Le lendemain, alors que nous étions sur un terrain boisé et mouvementé, dans la vraie réalité béarnaise, je l'ai vu passer à côté de moi à vive allure : il avait un sac au dos et un autre plus petit en position ventrale. Il avait un train très sport. Je ne l'ai plus revu jusqu'à Saint-Jean-Pied-de-Port. Et je me suis souvenu d'une petite phrase d'un livre guide : sur le chemin de Compostelle, il arrive souvent que « les gros turbos s'arrêtent à Burgos ». La voie du Puy est longue, plus de 1 500 km, et si quelles que soient les capacités physiques la « monture » n'est pas ménagée, l'accident musculaire peut être alors fatal pour la suite, c'est-à-dire la 2e moitié du chemin, en Espagne. Sans compter la résistance morale qu'exige le chemin !

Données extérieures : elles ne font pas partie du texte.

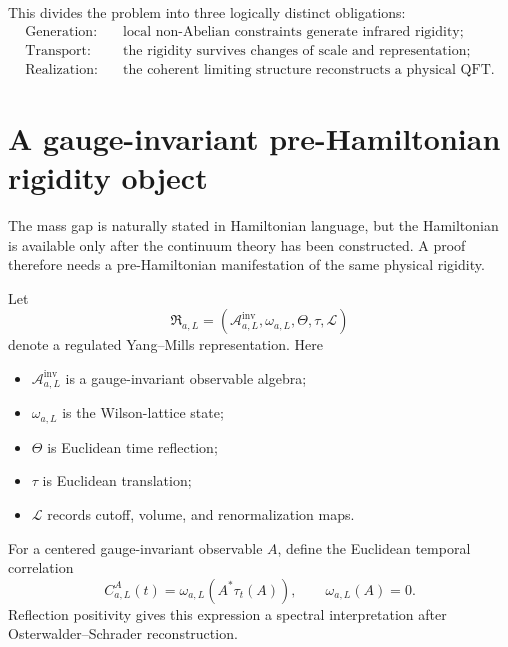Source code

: \documentclass[11pt]{article}
\theoremstyle{remark}
\newcommand{\cA}{\mathcal{A}}
\begin{document}
This divides the problem into three logically distinct obligations:
\begin{equation}
\boxed{
\begin{aligned}
\text{Generation:}\quad&
  \text{local non-Abelian constraints generate infrared rigidity};\\
\text{Transport:}\quad&
  \text{the rigidity survives changes of scale and representation};\\
\text{Realization:}\quad&
  \text{the coherent limiting structure reconstructs a physical QFT}.
\end{aligned}}
\label{eq:three-obligations}
\end{equation}

\section{A gauge-invariant pre-Hamiltonian rigidity object}

The mass gap is naturally stated in Hamiltonian language, but the Hamiltonian
is available only after the continuum theory has been constructed.  A proof
therefore needs a pre-Hamiltonian manifestation of the same physical rigidity.

Let
\begin{equation}
  \mathfrak R_{a,L}
  =
  \left(
    \cA^{\mathrm{inv}}_{a,L},
    \omega_{a,L},
    \Theta,
    \tau,
    \mathcal L
  \right)
  \label{eq:regulated-package}
\end{equation}
denote a regulated Yang--Mills representation.  Here
\begin{itemize}[leftmargin=2em]
  \item $\cA^{\mathrm{inv}}_{a,L}$ is a gauge-invariant observable algebra;
  \item $\omega_{a,L}$ is the Wilson-lattice state;
  \item $\Theta$ is Euclidean time reflection;
  \item $\tau$ is Euclidean translation;
  \item $\mathcal L$ records cutoff, volume, and renormalization maps.
\end{itemize}

For a centered gauge-invariant observable $A$, define the Euclidean temporal
correlation
\begin{equation}
  C^A_{a,L}(t)
  =
  \omega_{a,L}\!\left(A^*\tau_t(A)\right),
  \qquad
  \omega_{a,L}(A)=0.
  \label{eq:regulated-correlation}
\end{equation}
Reflection positivity gives this expression a spectral interpretation after
Osterwalder--Schrader reconstruction.
\end{document}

Dès la fin du repas, je suis retourné au gîte, je devais ramasser mes vêtements et commencer à préparer mon sac ; Alain et Cor sont restés un peu plus longtemps. Seul sur le chemin, j'ai revu mon chien, il était toujours en poste, sans doute à pointer les pèlerins qui rentrent dormir. Il m'a regardé sans bouger un poil.